* _What you will do_: Each record below must be returned exactly as shown.

++++ Supplied data

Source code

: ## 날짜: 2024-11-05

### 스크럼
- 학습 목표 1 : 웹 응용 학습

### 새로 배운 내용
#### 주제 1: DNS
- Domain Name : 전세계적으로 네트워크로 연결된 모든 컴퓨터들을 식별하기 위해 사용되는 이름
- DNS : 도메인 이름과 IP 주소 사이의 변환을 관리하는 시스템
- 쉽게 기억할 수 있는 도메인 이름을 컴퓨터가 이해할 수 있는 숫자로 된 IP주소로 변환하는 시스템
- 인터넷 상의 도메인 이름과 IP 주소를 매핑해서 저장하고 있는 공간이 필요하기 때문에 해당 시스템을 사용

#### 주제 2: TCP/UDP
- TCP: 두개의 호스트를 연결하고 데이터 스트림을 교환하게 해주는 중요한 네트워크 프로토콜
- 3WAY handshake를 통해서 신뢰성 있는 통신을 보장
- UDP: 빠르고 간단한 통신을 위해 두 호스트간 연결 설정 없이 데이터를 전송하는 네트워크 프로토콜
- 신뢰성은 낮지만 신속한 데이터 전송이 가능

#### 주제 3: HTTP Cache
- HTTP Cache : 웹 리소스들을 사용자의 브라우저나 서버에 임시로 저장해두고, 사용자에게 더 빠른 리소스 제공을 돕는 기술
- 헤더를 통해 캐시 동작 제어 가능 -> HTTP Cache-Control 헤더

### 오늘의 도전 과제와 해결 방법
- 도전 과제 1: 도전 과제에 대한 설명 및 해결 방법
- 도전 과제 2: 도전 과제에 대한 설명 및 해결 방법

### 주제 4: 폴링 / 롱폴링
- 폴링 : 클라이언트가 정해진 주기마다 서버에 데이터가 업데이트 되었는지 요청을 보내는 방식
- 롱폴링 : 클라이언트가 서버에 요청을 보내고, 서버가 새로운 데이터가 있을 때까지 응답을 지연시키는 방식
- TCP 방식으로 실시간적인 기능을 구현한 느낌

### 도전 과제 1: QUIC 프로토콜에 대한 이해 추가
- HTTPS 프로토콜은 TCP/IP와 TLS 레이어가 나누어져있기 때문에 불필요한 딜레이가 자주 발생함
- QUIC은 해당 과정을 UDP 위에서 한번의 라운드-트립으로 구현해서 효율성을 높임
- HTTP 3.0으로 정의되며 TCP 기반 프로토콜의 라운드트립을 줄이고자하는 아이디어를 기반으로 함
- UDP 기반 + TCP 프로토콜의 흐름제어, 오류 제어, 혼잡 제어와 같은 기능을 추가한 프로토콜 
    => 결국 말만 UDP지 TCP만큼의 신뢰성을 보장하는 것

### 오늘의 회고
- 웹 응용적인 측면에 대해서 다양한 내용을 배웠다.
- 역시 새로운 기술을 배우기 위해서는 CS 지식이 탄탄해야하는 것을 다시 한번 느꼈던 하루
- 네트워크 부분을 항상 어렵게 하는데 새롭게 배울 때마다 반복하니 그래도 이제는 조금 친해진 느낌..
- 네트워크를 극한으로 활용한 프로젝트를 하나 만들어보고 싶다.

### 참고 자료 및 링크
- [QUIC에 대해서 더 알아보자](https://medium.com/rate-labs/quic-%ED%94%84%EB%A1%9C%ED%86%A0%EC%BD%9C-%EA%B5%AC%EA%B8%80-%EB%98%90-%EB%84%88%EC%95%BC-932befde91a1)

++++++++

* _Answer box_:
Source code

: ## 날짜: 2024-11-05

### 스크럼
- 학습 목표 1 : 웹 응용 학습

### 새로 배운 내용
#### 주제 1: DNS
- Domain Name : 전세계적으로 네트워크로 연결된 모든 컴퓨터들을 식별하기 위해 사용되는 이름
- DNS : 도메인 이름과 IP 주소 사이의 변환을 관리하는 시스템
- 쉽게 기억할 수 있는 도메인 이름을 컴퓨터가 이해할 수 있는 숫자로 된 IP주소로 변환하는 시스템
- 인터넷 상의 도메인 이름과 IP 주소를 매핑해서 저장하고 있는 공간이 필요하기 때문에 해당 시스템을 사용

#### 주제 2: TCP/UDP
- TCP: 두개의 호스트를 연결하고 데이터 스트림을 교환하게 해주는 중요한 네트워크 프로토콜
- 3WAY handshake를 통해서 신뢰성 있는 통신을 보장
- UDP: 빠르고 간단한 통신을 위해 두 호스트간 연결 설정 없이 데이터를 전송하는 네트워크 프로토콜
- 신뢰성은 낮지만 신속한 데이터 전송이 가능

#### 주제 3: HTTP Cache
- HTTP Cache : 웹 리소스들을 사용자의 브라우저나 서버에 임시로 저장해두고, 사용자에게 더 빠른 리소스 제공을 돕는 기술
- 헤더를 통해 캐시 동작 제어 가능 -> HTTP Cache-Control 헤더

### 오늘의 도전 과제와 해결 방법
- 도전 과제 1: 도전 과제에 대한 설명 및 해결 방법
- 도전 과제 2: 도전 과제에 대한 설명 및 해결 방법

### 주제 4: 폴링 / 롱폴링
- 폴링 : 클라이언트가 정해진 주기마다 서버에 데이터가 업데이트 되었는지 요청을 보내는 방식
- 롱폴링 : 클라이언트가 서버에 요청을 보내고, 서버가 새로운 데이터가 있을 때까지 응답을 지연시키는 방식
- TCP 방식으로 실시간적인 기능을 구현한 느낌

### 도전 과제 1: QUIC 프로토콜에 대한 이해 추가
- HTTPS 프로토콜은 TCP/IP와 TLS 레이어가 나누어져있기 때문에 불필요한 딜레이가 자주 발생함
- QUIC은 해당 과정을 UDP 위에서 한번의 라운드-트립으로 구현해서 효율성을 높임
- HTTP 3.0으로 정의되며 TCP 기반 프로토콜의 라운드트립을 줄이고자하는 아이디어를 기반으로 함
- UDP 기반 + TCP 프로토콜의 흐름제어, 오류 제어, 혼잡 제어와 같은 기능을 추가한 프로토콜 
    => 결국 말만 UDP지 TCP만큼의 신뢰성을 보장하는 것

### 오늘의 회고
- 웹 응용적인 측면에 대해서 다양한 내용을 배웠다.
- 역시 새로운 기술을 배우기 위해서는 CS 지식이 탄탄해야하는 것을 다시 한번 느꼈던 하루
- 네트워크 부분을 항상 어렵게 하는데 새롭게 배울 때마다 반복하니 그래도 이제는 조금 친해진 느낌..
- 네트워크를 극한으로 활용한 프로젝트를 하나 만들어보고 싶다.

### 참고 자료 및 링크
- [QUIC에 대해서 더 알아보자](https://medium.com/rate-labs/quic-%ED%94%84%EB%A1%9C%ED%86%A0%EC%BD%9C-%EA%B5%AC%EA%B8%80-%EB%98%90-%EB%84%88%EC%95%BC-932befde91a1)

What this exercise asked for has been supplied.